Exercise directions: In the listing below, locate the line that contains "1. 확장과 변화를 고려한" and the line that contains "- 내가 **예상하고". Restate word for word those two lines and every line between them, and nothing else.

Data for this exercise:

Content starts

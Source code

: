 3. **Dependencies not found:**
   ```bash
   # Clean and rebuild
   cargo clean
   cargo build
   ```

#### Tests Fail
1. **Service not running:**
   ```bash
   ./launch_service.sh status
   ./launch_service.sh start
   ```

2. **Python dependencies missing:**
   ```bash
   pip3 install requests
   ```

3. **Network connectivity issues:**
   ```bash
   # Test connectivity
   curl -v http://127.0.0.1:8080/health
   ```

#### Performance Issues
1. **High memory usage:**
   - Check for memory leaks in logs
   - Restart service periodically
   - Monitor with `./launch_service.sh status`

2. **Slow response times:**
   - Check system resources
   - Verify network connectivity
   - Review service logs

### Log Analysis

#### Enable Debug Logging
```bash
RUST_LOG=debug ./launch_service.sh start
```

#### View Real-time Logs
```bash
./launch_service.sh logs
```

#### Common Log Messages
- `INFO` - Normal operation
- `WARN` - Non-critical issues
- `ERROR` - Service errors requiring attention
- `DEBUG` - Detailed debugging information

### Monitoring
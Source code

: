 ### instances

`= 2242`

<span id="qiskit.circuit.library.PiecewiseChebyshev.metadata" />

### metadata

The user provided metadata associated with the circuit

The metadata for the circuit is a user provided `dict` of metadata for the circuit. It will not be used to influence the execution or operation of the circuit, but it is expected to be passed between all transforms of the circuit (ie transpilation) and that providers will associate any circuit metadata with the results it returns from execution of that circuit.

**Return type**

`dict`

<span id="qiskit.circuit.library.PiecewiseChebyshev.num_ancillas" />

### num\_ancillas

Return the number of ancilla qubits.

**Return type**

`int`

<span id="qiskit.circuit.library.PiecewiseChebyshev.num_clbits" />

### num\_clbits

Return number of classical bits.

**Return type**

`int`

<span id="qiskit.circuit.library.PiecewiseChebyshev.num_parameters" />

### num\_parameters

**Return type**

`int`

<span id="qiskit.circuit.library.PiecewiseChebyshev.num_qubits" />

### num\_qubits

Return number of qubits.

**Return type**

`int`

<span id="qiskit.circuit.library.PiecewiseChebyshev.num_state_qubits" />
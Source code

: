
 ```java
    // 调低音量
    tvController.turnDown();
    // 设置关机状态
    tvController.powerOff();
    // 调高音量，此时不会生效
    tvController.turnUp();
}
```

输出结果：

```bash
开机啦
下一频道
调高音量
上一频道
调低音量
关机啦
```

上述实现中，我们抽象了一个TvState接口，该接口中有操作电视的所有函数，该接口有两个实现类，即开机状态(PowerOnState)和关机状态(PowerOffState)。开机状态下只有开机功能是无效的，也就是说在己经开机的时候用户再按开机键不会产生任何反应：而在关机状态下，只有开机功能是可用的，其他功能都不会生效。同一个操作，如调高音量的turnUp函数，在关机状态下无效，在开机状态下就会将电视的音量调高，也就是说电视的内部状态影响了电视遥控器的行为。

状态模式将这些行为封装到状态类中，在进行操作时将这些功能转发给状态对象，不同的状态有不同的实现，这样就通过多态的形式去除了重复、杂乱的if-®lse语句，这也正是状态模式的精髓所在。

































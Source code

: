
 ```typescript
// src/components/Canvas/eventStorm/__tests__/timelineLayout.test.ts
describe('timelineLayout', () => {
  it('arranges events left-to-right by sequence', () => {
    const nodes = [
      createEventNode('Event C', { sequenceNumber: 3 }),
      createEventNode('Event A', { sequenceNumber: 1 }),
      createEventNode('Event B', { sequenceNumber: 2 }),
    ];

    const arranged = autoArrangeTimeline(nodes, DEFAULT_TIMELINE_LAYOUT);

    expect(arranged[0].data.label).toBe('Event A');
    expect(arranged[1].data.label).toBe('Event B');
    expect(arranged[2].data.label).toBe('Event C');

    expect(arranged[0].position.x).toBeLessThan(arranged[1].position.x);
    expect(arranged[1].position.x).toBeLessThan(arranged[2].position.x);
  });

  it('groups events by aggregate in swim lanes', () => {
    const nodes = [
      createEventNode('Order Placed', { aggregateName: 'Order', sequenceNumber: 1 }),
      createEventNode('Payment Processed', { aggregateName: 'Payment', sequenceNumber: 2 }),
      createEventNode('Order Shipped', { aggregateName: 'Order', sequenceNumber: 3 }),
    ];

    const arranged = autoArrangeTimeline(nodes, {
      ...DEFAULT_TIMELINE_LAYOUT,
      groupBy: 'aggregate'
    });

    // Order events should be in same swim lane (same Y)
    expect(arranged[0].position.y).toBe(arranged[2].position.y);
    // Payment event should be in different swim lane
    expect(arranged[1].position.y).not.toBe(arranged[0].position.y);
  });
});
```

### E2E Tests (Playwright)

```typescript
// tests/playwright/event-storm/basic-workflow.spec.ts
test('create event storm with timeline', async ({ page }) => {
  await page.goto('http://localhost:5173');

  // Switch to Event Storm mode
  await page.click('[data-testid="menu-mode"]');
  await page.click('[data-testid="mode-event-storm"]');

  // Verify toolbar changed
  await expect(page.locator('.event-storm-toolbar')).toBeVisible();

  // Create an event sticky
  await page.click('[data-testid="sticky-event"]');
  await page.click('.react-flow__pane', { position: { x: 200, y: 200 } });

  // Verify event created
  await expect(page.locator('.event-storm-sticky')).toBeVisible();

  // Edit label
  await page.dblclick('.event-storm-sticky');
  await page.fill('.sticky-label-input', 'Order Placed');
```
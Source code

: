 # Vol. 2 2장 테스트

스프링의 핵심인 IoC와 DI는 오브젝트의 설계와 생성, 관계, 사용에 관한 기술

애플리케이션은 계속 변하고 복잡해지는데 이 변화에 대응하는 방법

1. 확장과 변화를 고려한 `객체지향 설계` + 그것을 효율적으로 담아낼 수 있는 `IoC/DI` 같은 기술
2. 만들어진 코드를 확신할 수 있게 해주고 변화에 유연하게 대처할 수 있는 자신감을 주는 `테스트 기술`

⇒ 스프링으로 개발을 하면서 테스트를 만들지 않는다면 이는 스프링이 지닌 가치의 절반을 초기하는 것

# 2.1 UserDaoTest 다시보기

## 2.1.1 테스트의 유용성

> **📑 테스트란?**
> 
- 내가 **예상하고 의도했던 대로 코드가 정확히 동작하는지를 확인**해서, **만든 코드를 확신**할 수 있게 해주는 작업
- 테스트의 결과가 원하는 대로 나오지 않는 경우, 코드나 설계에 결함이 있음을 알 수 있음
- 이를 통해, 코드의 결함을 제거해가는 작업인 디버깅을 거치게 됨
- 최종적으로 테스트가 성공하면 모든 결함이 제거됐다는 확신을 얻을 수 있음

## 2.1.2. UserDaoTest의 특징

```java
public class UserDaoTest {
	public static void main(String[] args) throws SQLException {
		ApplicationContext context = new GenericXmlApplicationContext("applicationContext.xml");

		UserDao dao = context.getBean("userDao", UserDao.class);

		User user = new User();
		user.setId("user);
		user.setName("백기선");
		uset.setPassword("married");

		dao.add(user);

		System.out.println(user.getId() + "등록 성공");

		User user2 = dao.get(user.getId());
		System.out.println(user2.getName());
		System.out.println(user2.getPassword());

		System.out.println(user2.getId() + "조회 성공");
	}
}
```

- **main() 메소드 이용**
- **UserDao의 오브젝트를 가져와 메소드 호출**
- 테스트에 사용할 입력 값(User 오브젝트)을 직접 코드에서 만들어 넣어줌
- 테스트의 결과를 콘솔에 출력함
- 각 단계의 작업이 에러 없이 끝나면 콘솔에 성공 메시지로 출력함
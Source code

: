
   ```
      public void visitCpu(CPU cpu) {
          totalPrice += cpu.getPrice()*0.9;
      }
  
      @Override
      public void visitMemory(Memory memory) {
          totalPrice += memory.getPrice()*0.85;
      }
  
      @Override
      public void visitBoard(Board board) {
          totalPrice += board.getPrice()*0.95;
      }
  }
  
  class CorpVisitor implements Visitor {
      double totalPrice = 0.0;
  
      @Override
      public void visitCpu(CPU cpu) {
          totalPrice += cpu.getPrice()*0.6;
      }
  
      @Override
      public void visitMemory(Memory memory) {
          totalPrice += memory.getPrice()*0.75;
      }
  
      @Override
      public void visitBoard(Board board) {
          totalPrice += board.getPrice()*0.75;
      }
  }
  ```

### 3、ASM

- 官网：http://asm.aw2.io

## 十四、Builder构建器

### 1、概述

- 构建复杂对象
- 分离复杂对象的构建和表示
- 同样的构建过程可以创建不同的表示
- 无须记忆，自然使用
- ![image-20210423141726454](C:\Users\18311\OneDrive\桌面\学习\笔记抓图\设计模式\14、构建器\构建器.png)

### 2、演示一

Content ends

Response area:
1. 확장과 변화를 고려한 `객체지향 설계` + 그것을 효율적으로 담아낼 수 있는 `IoC/DI` 같은 기술
2. 만들어진 코드를 확신할 수 있게 해주고 변화에 유연하게 대처할 수 있는 자신감을 주는 `테스트 기술`

⇒ 스프링으로 개발을 하면서 테스트를 만들지 않는다면 이는 스프링이 지닌 가치의 절반을 초기하는 것

# 2.1 UserDaoTest 다시보기

## 2.1.1 테스트의 유용성

> **📑 테스트란?**
> 
- 내가 **예상하고 의도했던 대로 코드가 정확히 동작하는지를 확인**해서, **만든 코드를 확신**할 수 있게 해주는 작업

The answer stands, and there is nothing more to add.